What to work on >>
In the entries below, find the line with "もっとお手軽なつまみがいいけ" and the line with "日程、時間、場所、予算、目的". Return those two lines and all lines between them, exactly.

Record extracts >>

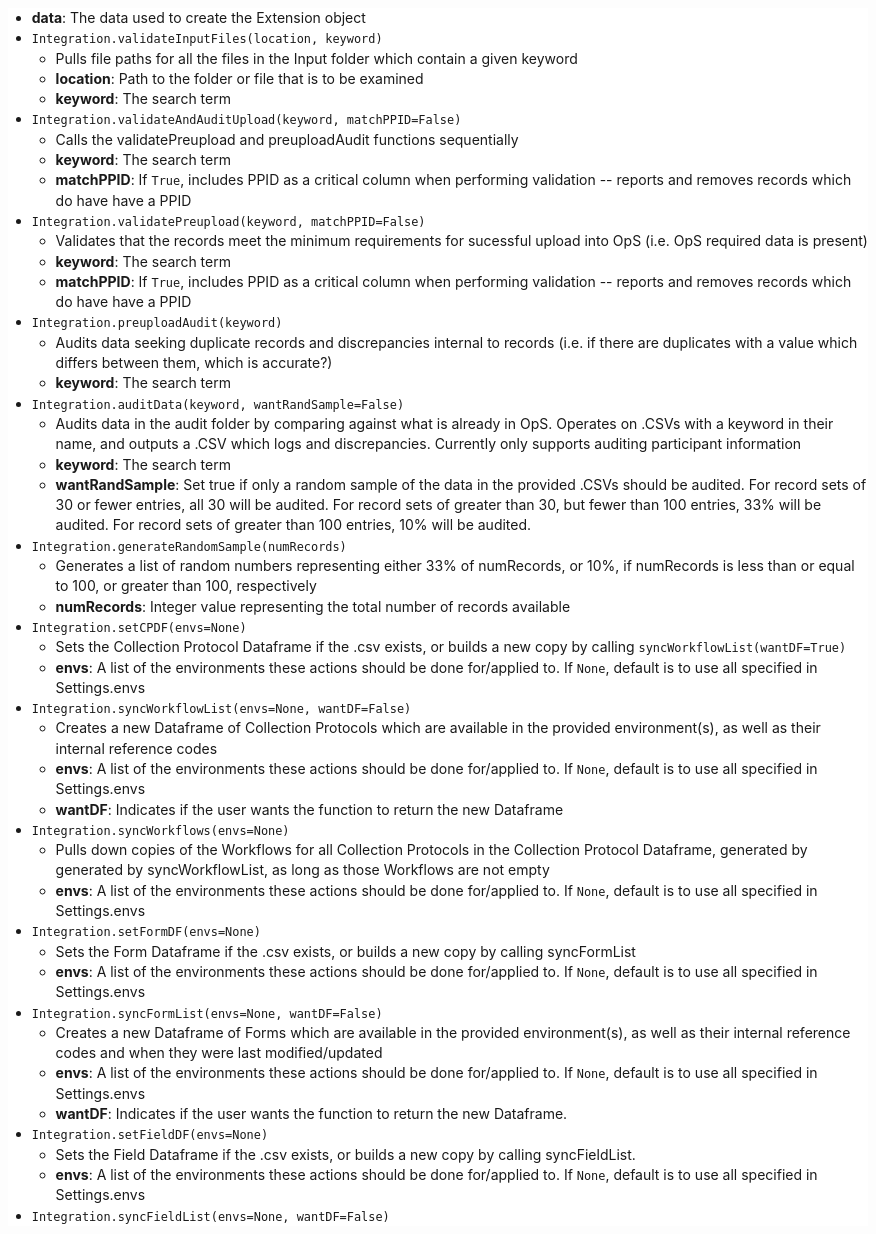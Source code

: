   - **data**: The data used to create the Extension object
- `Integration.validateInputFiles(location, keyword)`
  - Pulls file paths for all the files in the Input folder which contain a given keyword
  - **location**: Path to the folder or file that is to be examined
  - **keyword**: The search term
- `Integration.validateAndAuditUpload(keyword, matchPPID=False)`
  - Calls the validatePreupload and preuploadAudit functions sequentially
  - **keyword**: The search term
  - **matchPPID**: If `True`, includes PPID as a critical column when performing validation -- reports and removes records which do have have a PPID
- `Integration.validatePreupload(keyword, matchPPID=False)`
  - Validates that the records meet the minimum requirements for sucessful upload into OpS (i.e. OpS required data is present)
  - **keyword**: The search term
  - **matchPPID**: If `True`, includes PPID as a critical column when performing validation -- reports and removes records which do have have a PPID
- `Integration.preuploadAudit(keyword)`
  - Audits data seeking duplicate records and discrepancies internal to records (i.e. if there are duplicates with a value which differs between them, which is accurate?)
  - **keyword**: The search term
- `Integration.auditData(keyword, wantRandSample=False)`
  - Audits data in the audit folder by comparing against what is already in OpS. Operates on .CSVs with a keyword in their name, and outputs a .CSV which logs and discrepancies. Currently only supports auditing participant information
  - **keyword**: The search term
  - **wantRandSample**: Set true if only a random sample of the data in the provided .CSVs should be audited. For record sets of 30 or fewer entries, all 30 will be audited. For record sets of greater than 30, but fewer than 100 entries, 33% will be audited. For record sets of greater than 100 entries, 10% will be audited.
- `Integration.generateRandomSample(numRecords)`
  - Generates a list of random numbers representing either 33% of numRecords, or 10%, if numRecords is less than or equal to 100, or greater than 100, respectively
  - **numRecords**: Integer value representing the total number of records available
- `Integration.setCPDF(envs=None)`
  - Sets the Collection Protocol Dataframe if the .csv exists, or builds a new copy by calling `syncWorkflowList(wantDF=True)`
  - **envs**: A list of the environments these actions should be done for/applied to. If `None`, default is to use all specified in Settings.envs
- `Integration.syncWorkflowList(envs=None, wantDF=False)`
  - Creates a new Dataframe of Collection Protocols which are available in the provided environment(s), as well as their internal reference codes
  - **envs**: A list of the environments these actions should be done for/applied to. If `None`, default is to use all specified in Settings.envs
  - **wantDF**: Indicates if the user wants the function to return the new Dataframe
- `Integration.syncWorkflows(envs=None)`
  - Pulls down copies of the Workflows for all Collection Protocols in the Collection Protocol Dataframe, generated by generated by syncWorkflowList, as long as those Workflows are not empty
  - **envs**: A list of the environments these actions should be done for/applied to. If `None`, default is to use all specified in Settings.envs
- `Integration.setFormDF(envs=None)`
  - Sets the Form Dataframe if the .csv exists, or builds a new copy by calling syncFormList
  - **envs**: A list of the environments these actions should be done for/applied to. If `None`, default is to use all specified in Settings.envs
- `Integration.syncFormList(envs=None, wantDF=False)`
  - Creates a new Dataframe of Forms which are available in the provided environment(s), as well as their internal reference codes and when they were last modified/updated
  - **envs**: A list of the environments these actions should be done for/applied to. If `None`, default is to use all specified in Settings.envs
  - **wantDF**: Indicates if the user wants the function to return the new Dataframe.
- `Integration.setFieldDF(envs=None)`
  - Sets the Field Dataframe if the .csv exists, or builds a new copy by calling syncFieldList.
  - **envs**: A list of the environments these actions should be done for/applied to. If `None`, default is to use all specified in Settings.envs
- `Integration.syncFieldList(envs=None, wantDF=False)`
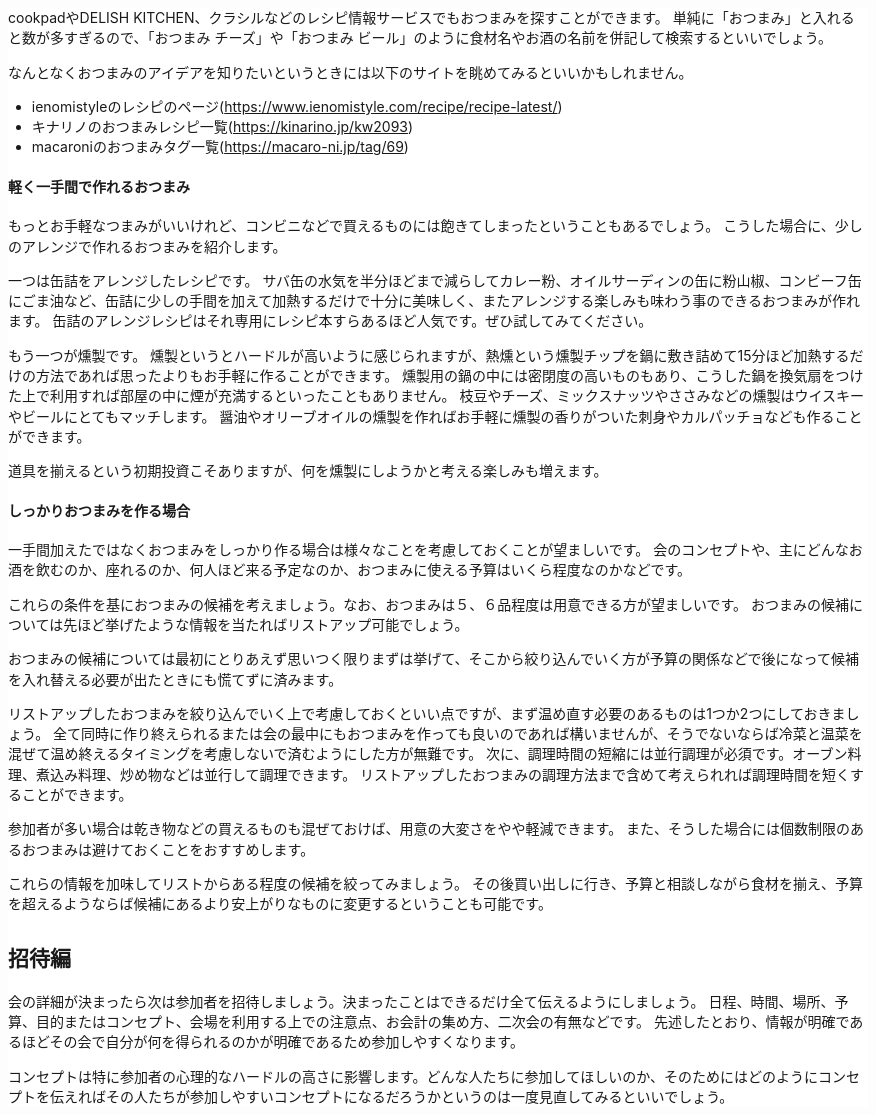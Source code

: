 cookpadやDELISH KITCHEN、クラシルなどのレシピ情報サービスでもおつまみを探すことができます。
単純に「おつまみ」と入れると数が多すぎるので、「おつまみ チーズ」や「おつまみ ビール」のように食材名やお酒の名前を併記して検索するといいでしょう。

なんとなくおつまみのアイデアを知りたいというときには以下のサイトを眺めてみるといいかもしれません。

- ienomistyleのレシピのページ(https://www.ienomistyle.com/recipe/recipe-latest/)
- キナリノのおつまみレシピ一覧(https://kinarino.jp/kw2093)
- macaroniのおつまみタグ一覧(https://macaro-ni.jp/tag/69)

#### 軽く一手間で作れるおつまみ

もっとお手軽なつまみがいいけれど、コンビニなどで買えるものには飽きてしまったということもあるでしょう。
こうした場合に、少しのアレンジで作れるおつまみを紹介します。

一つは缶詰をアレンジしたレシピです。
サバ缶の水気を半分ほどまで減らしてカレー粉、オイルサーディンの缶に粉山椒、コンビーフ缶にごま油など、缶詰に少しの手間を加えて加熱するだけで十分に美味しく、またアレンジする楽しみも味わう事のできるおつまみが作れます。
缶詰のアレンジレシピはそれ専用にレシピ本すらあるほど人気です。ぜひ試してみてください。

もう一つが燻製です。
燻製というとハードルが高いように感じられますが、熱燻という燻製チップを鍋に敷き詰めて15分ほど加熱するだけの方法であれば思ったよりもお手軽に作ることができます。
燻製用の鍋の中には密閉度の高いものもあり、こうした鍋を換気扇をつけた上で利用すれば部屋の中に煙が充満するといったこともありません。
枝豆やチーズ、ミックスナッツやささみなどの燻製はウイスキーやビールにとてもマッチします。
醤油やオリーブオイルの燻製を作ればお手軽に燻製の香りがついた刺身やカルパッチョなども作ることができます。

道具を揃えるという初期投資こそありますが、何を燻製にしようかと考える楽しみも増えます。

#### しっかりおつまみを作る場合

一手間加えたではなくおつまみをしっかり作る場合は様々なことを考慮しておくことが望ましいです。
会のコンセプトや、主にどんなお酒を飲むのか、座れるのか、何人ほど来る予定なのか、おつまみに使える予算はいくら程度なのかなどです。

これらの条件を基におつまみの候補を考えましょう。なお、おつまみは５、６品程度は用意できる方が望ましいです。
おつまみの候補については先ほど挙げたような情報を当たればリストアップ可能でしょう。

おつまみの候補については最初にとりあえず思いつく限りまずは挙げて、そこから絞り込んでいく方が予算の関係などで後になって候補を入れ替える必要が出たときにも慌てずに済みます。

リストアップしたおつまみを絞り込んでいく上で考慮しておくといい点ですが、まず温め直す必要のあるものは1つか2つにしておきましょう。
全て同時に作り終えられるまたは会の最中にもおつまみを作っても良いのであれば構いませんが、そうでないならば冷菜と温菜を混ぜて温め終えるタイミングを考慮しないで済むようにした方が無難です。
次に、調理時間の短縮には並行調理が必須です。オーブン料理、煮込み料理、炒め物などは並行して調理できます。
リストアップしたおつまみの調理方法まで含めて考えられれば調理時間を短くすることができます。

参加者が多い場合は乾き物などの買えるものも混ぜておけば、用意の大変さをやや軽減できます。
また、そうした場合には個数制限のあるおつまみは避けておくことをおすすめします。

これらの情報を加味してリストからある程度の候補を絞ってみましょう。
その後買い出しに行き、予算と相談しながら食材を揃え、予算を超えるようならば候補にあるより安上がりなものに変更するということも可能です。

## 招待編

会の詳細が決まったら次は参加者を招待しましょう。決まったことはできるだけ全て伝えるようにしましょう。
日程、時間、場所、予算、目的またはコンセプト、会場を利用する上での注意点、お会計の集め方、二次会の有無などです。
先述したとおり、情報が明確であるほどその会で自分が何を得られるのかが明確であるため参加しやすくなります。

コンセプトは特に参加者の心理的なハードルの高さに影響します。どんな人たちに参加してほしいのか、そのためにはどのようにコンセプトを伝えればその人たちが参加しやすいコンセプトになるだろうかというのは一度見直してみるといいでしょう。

Output >>
もっとお手軽なつまみがいいけれど、コンビニなどで買えるものには飽きてしまったということもあるでしょう。
こうした場合に、少しのアレンジで作れるおつまみを紹介します。

一つは缶詰をアレンジしたレシピです。
サバ缶の水気を半分ほどまで減らしてカレー粉、オイルサーディンの缶に粉山椒、コンビーフ缶にごま油など、缶詰に少しの手間を加えて加熱するだけで十分に美味しく、またアレンジする楽しみも味わう事のできるおつまみが作れます。
缶詰のアレンジレシピはそれ専用にレシピ本すらあるほど人気です。ぜひ試してみてください。

もう一つが燻製です。
燻製というとハードルが高いように感じられますが、熱燻という燻製チップを鍋に敷き詰めて15分ほど加熱するだけの方法であれば思ったよりもお手軽に作ることができます。
燻製用の鍋の中には密閉度の高いものもあり、こうした鍋を換気扇をつけた上で利用すれば部屋の中に煙が充満するといったこともありません。
枝豆やチーズ、ミックスナッツやささみなどの燻製はウイスキーやビールにとてもマッチします。
醤油やオリーブオイルの燻製を作ればお手軽に燻製の香りがついた刺身やカルパッチョなども作ることができます。

道具を揃えるという初期投資こそありますが、何を燻製にしようかと考える楽しみも増えます。

#### しっかりおつまみを作る場合

一手間加えたではなくおつまみをしっかり作る場合は様々なことを考慮しておくことが望ましいです。
会のコンセプトや、主にどんなお酒を飲むのか、座れるのか、何人ほど来る予定なのか、おつまみに使える予算はいくら程度なのかなどです。

これらの条件を基におつまみの候補を考えましょう。なお、おつまみは５、６品程度は用意できる方が望ましいです。
おつまみの候補については先ほど挙げたような情報を当たればリストアップ可能でしょう。

おつまみの候補については最初にとりあえず思いつく限りまずは挙げて、そこから絞り込んでいく方が予算の関係などで後になって候補を入れ替える必要が出たときにも慌てずに済みます。

リストアップしたおつまみを絞り込んでいく上で考慮しておくといい点ですが、まず温め直す必要のあるものは1つか2つにしておきましょう。
全て同時に作り終えられるまたは会の最中にもおつまみを作っても良いのであれば構いませんが、そうでないならば冷菜と温菜を混ぜて温め終えるタイミングを考慮しないで済むようにした方が無難です。
次に、調理時間の短縮には並行調理が必須です。オーブン料理、煮込み料理、炒め物などは並行して調理できます。
リストアップしたおつまみの調理方法まで含めて考えられれば調理時間を短くすることができます。

参加者が多い場合は乾き物などの買えるものも混ぜておけば、用意の大変さをやや軽減できます。
また、そうした場合には個数制限のあるおつまみは避けておくことをおすすめします。

これらの情報を加味してリストからある程度の候補を絞ってみましょう。
その後買い出しに行き、予算と相談しながら食材を揃え、予算を超えるようならば候補にあるより安上がりなものに変更するということも可能です。

## 招待編

会の詳細が決まったら次は参加者を招待しましょう。決まったことはできるだけ全て伝えるようにしましょう。
日程、時間、場所、予算、目的またはコンセプト、会場を利用する上での注意点、お会計の集め方、二次会の有無などです。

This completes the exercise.